Here are some cost-effective measures that SMEs can adopt to develop internal controls and avoid common traps:
+ Document control: Sequential numbering of purchase orders, sales invoices, cheques etc. This eases identification of duplicate or missing documents which could indicate signs of fraud or error.
+ Timely reconciliation of bank statements and balance sheet clearing accounts: Unreconciled transactions can often dwell in the accounts for long periods of time and relate to unexplained and erroneous transactions.
+ Independent review and sign-off of payroll and batch payments: This essential control is often overlooked by many businesses. Payroll reports and batch payments can contain errors, either intentional or unintentional.
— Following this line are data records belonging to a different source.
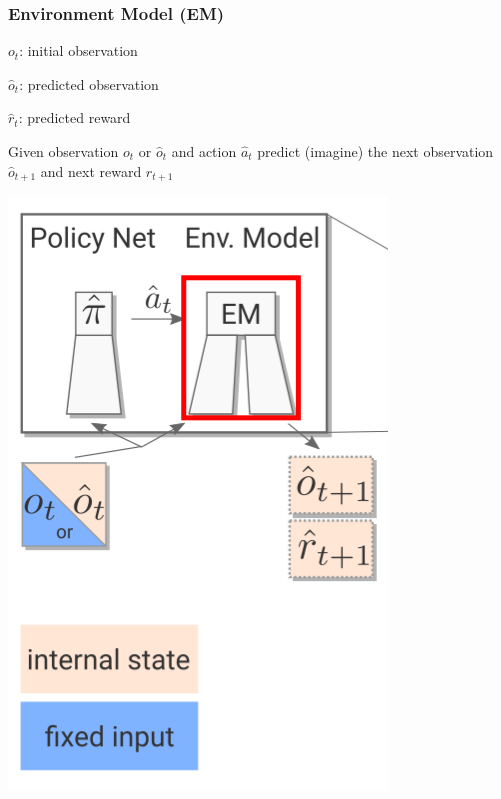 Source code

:

\begin{frame}
    \frametitle{Environment Model (EM)}

\begin{multicols}{2}
	\begin{PraesentationAufzaehlung}
	\item $o_t$: initial observation
	\item $\hat{o}_t$: predicted observation
	\item $\hat{r}_t$: predicted reward
		\item Given observation $o_t$ or $\hat{o}_t$ and action $\hat{a}_t$ predict (imagine) the next observation $\hat{o}_{t+1}$ and next reward $\hat{r}_{t+1}$ 
	\end{PraesentationAufzaehlung}
    \vfill\columnbreak
	\begin{center}
    \includegraphics[height=0.5\textheight]{./Images/environment_model.png}%
	\end{center}
\end{multicols}
    
\end{frame}
\clearpage



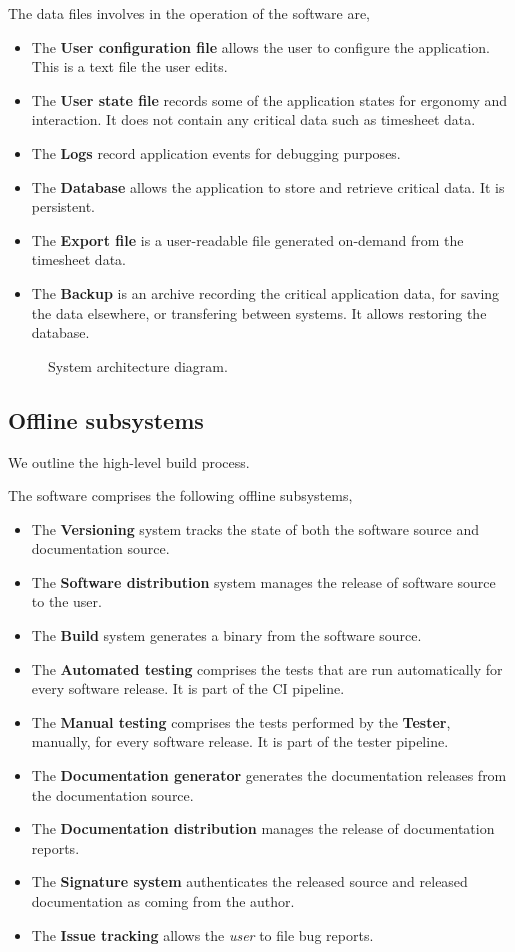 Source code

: The data files involves in the operation of the software are,
\begin{itemize}
\item The \textbf{User configuration file} allows the user to configure the
  application. This is a text file the user edits.
\item The \textbf{User state file} records some of the application states
  for ergonomy and interaction. It does not contain any critical data such
  as timesheet data.
\item The \textbf{Logs} record application events for debugging purposes.
\item The \textbf{Database} allows the application to store and retrieve
  critical data. It is persistent.
\item The \textbf{Export file} is a user-readable file generated on-demand
  from the timesheet data.
\item The \textbf{Backup} is an archive recording the critical application
  data, for saving the data elsewhere, or transfering between systems.
  It allows restoring the database.
\end{itemize}

\begin{figure}
  
  \caption{\label{fig:arch-diagram} System architecture diagram.}
\end{figure}

\subsection{Offline subsystems}
We outline the high-level build process.

The software comprises the following offline subsystems,
\begin{itemize}
\item The \textbf{Versioning} system tracks the state of both the software
  source and documentation source.
\item The \textbf{Software distribution} system manages the release of
  software source to the user.
\item The \textbf{Build} system generates a binary from the software source.
\item The \textbf{Automated testing} comprises the tests that are run
  automatically for every software release. It is part of the \gls{CI} pipeline.
\item The \textbf{Manual testing} comprises the tests performed by the
  \textbf{Tester}, manually, for every software release. It is part of the
  tester pipeline.
\item The \textbf{Documentation generator} generates the documentation
  releases from the documentation source.
\item The \textbf{Documentation distribution} manages the release of
  documentation reports.
\item The \textbf{Signature system} authenticates the released source and
  released documentation as coming from the author.
\item The \textbf{Issue tracking} allows the \emph{user} to file bug reports.
\end{itemize}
Independent review of these documents increases the chances of such errors being detected and investigated in a timely manner.
+ Physical controls over petty cash and inventory: One person ought to be accountable for reconciliation and safeguarding of petty cash. This reduces the risk of unauthorised petty cash expenditures. High value and small-sized inventory items should be physically locked away and its access limited to the warehouse manager.
+ Separation of purchase requisition and payment authorisation: It is important to have two different roles involved in this function to ensure there is adequate review over purchases and reduce the risk of unauthorised purchases.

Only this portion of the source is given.